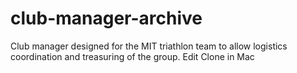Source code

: club-manager-archive
====================

Club manager designed for the MIT triathlon team to allow logistics coordination and treasuring of the group. Edit Clone in Mac
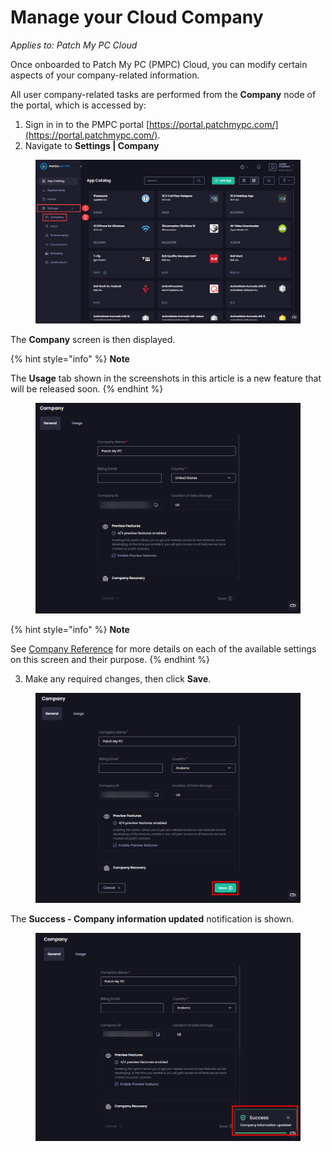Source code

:# Manage your Cloud Company

_Applies to: Patch My PC Cloud_

Once onboarded to Patch My PC (PMPC) Cloud, you can modify certain aspects of your company-related information.

All user company-related tasks are performed from the **Company** node of the portal, which is accessed by:

1. Sign in in to the PMPC portal [https://portal.patchmypc.com/](https://portal.patchmypc.com/).
2. Navigate to **Settings | Company**

<figure><img src="/_images/gitbook/image%20%28678%29.png" alt="Navigating to “Settings | Company”" width="563"><figcaption></figcaption></figure>

The **Company** screen is then displayed.

{% hint style="info" %}
**Note**

The **Usage** tab shown in the screenshots in this article is a new feature that will be released soon.
{% endhint %}

<figure><img src="/_images/gitbook/image%20%282688%29.png" alt="“Company” screen" width="563"><figcaption></figcaption></figure>

{% hint style="info" %}
**Note**

See [Company Reference](cloud-company-reference.md) for more details on each of the available settings on this screen and their purpose.
{% endhint %}

3. Make any required changes, then click **Save**.

<figure><img src="/_images/gitbook/image%20%282687%29.png" alt="Clicking &#x22;Save&#x22; to save changes" width="563"><figcaption></figcaption></figure>

The **Success - Company information updated** notification is shown.

<figure><img src="/_images/gitbook/image%20%282689%29.png" alt="&#x22;Success - Company information updated&#x22; notification" width="563"><figcaption></figcaption></figure>

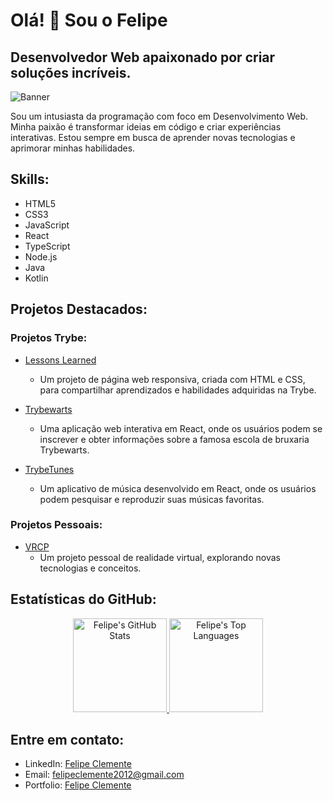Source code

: # Olá! 👋 Sou o Felipe

## Desenvolvedor Web apaixonado por criar soluções incríveis.
![Banner](*)

Sou um intusiasta da  programação com foco em Desenvolvimento Web. Minha paixão é transformar ideias em código e criar experiências interativas. Estou sempre em busca de aprender novas tecnologias e aprimorar minhas habilidades.

## Skills:

- HTML5
- CSS3
- JavaScript
- React
- TypeScript
- Node.js
- Java
- Kotlin

## Projetos Destacados:

### Projetos Trybe:

- [Lessons Learned](https://felipemike.github.io/lessons-learned)
  - Um projeto de página web responsiva, criada com HTML e CSS, para compartilhar aprendizados e habilidades adquiridas na Trybe.

- [Trybewarts](https://felipemike.github.io/trybewarts)
  - Uma aplicação web interativa em React, onde os usuários podem se inscrever e obter informações sobre a famosa escola de bruxaria Trybewarts.

- [TrybeTunes](https://github.com/felipemike/trybetunes)
  - Um aplicativo de música desenvolvido em React, onde os usuários podem pesquisar e reproduzir suas músicas favoritas.

### Projetos Pessoais:

- [VRCP](https://github.com/felipemike/vcp-main)
  - Um projeto pessoal de realidade virtual, explorando novas tecnologias e conceitos.

## Estatísticas do GitHub:

<div align="center">
  <a href="https://github.com/felipemike">
    <img height="150em" src="https://github-readme-stats.vercel.app/api?username=felipemike&show_icons=true&theme=radical&include_all_commits=true&count_private=true&hide=issues" alt="Felipe's GitHub Stats"/>
    <img height="150em" src="https://github-readme-stats.vercel.app/api/top-langs/?username=felipemike&layout=compact&theme=radical" alt="Felipe's Top Languages"/>
  </a>
</div>

## Entre em contato:

- LinkedIn: [Felipe Clemente](https://www.linkedin.com/in/felipeclemente2012)
- Email: [felipeclemente2012@gmail.com](mailto:felipeclemente2012@gmail.com)
- Portfolio: [Felipe Clemente](https://www.felipemike.com)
•••••
- **REQUIREMENT**: Find the lines of the material that contain the word "this" and report only how many there are.

- **EXERCISE SOLUTION**: 2